Ignored words are not part of the name of a serial. They are often the source, like hdtv, web-dl or blu-ray; or resolution, like 720p, 1080p; or video, audio format, or team names. SubRee will know better of the name of a serial with ignored words.
Languages are the language of subtitles may use. If a language in subtitles is not listed, you must add it yourself. Without correct languages, SubRee will treat your subtitles as no specified language, that may lead problems.
Video filenames' extension.
The subtitle filenames' extensions.
The separated marks in filenames. For example, a file named "where.to.go.mp4" will be recognized as "where", "to", "go", as the name of a serial by SubRee. If you need to add more separators, just add them here one by one, no space is needed.
Some video players only recognize the subtile file that has the same name as the video file.
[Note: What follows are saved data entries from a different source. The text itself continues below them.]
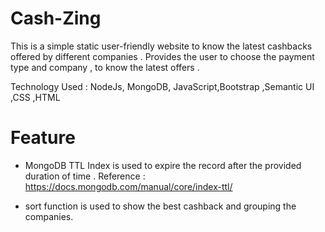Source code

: # Cash-Zing

This is a simple static user-friendly website to know the latest cashbacks offered by different companies . Provides the user to choose the payment type and company , to know the latest offers . 

Technology Used : NodeJs, MongoDB, JavaScript,Bootstrap ,Semantic UI ,CSS ,HTML


# Feature

* MongoDB TTL Index is used to expire the record after the provided duration of time .
  Reference : https://docs.mongodb.com/manual/core/index-ttl/

* sort function is used to show the best cashback and grouping the companies.

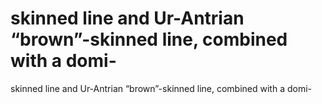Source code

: # skinned line and Ur-Antrian “brown”-skinned line, combined with a domi-

skinned line and Ur-Antrian “brown”-skinned line, combined with a domi-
Say, if you have a video "people.mp4", the player only automatically loads "people.srt" or "people.ass", and ignores "people.eng.srt". Enable this setting will add a little disk space but makes your life easier.
SubRee will copy a subtitle file that first fits the "preferred languages" and rename the copied file as the video file name.
For example, if you have "people.mp4", "people.chs.srt" and "people.eng.srt". Your "preferred languages" are "chs,eng", then SubRee will copy "people.chs.srt" as "people.srt". Then you will get three subtitles, "people.srt", "people.chs.srt" and "people.eng.srt".
However, if you only have one srt subtitle that fits "people.mp4", enable this option will change the subtitle filename to "people.srt", whatever the subtitle filename is.
Note As SubRee copies the subtitle that first fits the "preferred languages", you should put languages with the same type together, for example, you should put "eng", "en", "english" together like this ".eng.,.en.,.english., .chs., .cht.". Some subtitle names are "peopleeng.srt", if you encountered this, you should add "eng." into this setting. All languages here are lowercased.
The subtitle types that you like most. Again, SubRee will use the type that is firstly matched in "preferred types" order.
Whether always removing the preferred subtitle file if SubRee can generate a new one.
Sometimes, you may get more than one preferred subtitles. For example, if you have "people.mp4", "people.eng.srt", "people.blabla.srt". Since "blabla" is not a known language, it will be treated as a none-language-specified subtitle. If you enable this setting, SubRee will copy "people.eng.srt" and rename the copied file as "people.srt", then remove "people.blabla.srt". If you are not enable this setting, "people.blabla.srt" will be left alone.
Files with these types will be removed.
SubRee will clean empty directories after all other operations have been done.